* [TASK ITEM] Which lines have the string "характеристическая"? Copy all of them from the entries below.

* [RECORDS PROVIDED]
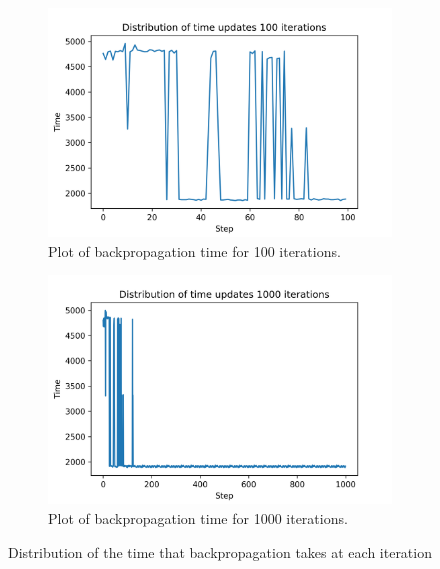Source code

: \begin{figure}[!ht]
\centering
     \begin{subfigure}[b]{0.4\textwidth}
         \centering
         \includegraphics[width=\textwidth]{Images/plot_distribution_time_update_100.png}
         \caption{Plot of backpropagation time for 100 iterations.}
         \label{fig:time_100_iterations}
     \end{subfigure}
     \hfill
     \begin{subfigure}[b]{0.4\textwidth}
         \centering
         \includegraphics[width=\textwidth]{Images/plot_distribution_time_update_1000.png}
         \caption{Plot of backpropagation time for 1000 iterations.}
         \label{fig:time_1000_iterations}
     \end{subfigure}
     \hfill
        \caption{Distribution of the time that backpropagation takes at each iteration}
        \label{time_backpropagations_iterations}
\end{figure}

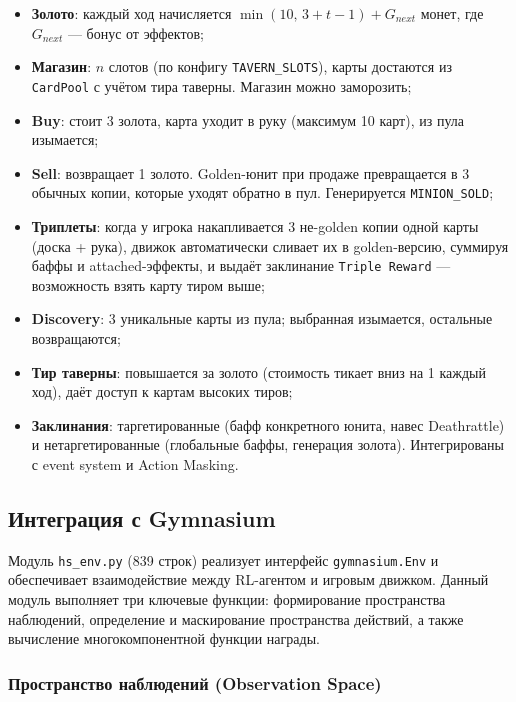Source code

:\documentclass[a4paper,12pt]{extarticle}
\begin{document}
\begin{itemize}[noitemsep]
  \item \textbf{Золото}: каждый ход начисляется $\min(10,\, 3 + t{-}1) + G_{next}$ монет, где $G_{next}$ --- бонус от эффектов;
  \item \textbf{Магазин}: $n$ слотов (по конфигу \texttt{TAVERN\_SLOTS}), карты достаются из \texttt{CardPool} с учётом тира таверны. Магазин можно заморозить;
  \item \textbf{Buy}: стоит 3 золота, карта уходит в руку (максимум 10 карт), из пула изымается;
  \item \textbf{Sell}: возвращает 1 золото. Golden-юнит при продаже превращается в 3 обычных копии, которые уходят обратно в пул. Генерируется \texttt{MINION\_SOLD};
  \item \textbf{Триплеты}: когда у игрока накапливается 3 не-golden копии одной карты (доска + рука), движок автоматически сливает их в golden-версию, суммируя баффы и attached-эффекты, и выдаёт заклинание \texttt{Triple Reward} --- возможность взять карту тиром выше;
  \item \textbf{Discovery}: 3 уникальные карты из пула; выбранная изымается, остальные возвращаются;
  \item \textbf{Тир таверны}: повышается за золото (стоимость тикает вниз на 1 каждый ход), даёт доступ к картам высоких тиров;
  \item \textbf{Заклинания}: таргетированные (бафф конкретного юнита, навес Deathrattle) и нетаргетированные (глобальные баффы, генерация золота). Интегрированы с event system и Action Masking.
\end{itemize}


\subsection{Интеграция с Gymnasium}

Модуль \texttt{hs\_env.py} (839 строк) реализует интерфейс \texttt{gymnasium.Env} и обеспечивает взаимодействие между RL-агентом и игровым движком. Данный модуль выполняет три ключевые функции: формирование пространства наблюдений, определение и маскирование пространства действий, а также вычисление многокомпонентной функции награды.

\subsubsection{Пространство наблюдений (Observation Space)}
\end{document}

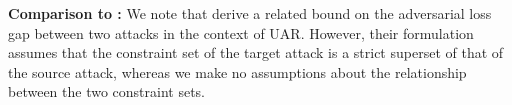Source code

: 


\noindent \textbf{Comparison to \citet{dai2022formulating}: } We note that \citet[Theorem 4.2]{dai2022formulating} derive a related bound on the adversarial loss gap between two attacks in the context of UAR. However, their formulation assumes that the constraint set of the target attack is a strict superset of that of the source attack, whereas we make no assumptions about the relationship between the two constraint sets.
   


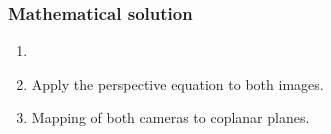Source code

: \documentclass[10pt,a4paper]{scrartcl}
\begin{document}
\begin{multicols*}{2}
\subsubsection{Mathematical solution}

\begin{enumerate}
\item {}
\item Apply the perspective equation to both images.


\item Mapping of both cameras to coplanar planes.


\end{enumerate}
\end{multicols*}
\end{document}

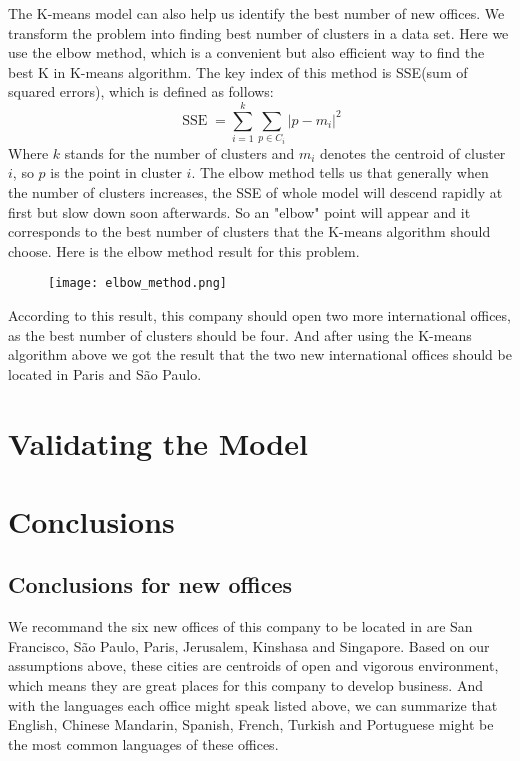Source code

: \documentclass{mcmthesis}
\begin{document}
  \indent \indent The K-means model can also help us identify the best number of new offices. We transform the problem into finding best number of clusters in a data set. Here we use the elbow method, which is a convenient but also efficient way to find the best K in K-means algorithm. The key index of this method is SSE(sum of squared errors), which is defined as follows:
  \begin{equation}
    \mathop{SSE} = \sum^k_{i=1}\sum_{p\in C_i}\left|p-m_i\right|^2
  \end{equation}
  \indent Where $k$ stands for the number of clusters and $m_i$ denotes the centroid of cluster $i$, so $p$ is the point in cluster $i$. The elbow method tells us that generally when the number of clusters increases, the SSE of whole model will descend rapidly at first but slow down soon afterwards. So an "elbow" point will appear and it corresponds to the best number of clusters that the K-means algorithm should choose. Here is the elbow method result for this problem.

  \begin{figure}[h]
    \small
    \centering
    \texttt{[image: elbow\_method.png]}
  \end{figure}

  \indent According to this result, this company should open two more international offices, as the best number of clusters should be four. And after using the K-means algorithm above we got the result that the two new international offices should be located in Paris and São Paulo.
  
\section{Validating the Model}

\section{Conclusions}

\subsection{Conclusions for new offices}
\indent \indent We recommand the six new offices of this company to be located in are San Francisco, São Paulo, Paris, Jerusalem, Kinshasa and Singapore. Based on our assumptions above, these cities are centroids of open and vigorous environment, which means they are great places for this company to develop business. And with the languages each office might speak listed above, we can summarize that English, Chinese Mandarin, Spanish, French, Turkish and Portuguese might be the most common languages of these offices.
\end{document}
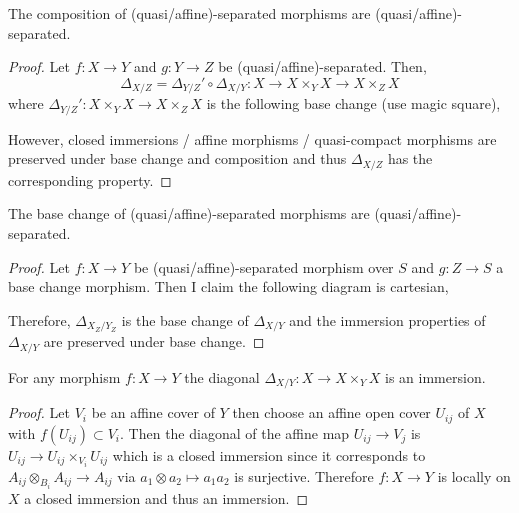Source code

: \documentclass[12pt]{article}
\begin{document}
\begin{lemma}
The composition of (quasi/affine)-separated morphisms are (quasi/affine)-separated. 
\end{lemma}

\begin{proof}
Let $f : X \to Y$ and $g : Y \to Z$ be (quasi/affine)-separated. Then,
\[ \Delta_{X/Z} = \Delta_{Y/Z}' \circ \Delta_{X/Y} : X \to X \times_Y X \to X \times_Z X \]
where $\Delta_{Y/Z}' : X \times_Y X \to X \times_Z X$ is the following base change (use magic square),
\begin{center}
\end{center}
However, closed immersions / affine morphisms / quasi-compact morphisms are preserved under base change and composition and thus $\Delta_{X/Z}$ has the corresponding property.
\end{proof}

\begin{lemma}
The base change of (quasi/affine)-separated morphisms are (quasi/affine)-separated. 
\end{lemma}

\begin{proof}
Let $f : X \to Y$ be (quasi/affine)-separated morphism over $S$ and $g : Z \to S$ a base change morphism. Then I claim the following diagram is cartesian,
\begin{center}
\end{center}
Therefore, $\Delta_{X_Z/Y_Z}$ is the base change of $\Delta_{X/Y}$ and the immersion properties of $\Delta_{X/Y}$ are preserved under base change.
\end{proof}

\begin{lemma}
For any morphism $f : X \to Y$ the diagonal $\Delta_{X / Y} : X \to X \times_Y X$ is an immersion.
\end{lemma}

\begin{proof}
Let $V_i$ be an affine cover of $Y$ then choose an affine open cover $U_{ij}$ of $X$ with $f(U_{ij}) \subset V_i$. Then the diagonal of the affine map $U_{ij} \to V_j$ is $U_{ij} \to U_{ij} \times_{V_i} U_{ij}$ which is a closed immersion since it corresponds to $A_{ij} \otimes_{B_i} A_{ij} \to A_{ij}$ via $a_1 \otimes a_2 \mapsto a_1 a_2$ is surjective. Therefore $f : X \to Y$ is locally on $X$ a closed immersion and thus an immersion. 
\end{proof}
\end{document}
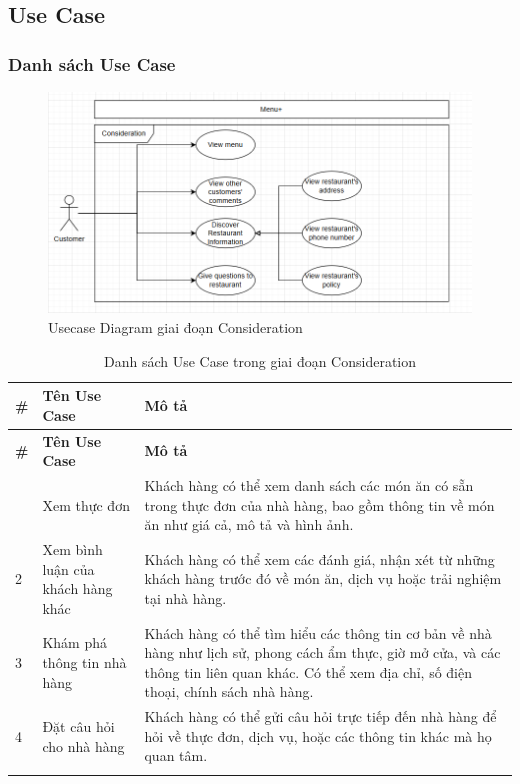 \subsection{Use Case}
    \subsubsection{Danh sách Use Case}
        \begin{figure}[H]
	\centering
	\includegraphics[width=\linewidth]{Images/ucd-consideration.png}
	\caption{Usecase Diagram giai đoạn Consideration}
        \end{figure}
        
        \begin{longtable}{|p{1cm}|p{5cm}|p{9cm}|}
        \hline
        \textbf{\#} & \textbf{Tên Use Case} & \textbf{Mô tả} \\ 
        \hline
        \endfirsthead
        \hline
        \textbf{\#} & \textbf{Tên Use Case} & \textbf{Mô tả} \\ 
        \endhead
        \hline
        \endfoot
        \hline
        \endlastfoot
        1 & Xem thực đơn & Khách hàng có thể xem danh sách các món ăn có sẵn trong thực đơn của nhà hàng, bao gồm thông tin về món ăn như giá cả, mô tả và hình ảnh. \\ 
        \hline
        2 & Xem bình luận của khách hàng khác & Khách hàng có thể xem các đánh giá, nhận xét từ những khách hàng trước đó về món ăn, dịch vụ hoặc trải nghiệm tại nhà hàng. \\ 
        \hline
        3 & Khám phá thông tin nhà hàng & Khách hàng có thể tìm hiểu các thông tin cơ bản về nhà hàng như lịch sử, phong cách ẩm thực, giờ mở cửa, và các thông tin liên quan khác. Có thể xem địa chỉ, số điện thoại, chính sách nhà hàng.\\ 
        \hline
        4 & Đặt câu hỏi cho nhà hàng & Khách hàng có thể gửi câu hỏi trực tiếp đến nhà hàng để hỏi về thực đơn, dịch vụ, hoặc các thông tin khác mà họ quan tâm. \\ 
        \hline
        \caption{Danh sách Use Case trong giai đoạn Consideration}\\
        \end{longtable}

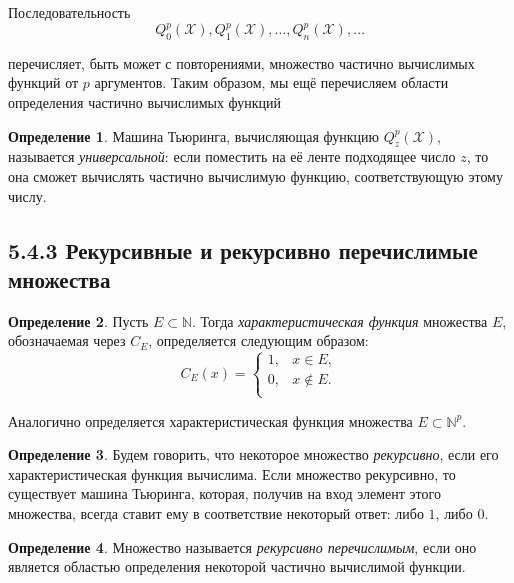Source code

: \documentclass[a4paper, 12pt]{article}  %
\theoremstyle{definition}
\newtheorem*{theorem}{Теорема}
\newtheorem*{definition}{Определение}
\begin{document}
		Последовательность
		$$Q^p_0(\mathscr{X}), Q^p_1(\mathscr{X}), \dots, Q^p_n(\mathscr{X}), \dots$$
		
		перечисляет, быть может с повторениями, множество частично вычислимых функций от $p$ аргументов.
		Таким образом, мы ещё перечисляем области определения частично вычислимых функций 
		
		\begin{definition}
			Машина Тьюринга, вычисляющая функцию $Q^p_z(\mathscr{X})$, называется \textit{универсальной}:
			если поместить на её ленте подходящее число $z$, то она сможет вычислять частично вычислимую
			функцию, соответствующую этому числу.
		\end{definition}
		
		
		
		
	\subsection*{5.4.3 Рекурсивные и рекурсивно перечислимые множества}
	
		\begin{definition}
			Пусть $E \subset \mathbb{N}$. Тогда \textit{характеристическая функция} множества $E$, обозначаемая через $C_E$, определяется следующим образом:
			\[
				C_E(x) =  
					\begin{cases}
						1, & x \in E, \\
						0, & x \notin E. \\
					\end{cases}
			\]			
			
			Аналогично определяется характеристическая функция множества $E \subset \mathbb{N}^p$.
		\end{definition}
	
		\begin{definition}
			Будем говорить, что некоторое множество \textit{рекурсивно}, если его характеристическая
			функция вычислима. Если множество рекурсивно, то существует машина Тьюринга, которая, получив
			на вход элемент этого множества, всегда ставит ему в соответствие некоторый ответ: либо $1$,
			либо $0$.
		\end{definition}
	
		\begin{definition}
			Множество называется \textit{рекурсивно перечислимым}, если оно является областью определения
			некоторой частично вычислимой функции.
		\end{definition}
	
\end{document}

* [WRITTEN SOLUTION]
			Пусть $E \subset \mathbb{N}$. Тогда \textit{характеристическая функция} множества $E$, обозначаемая через $C_E$, определяется следующим образом:
			Аналогично определяется характеристическая функция множества $E \subset \mathbb{N}^p$.
			Будем говорить, что некоторое множество \textit{рекурсивно}, если его характеристическая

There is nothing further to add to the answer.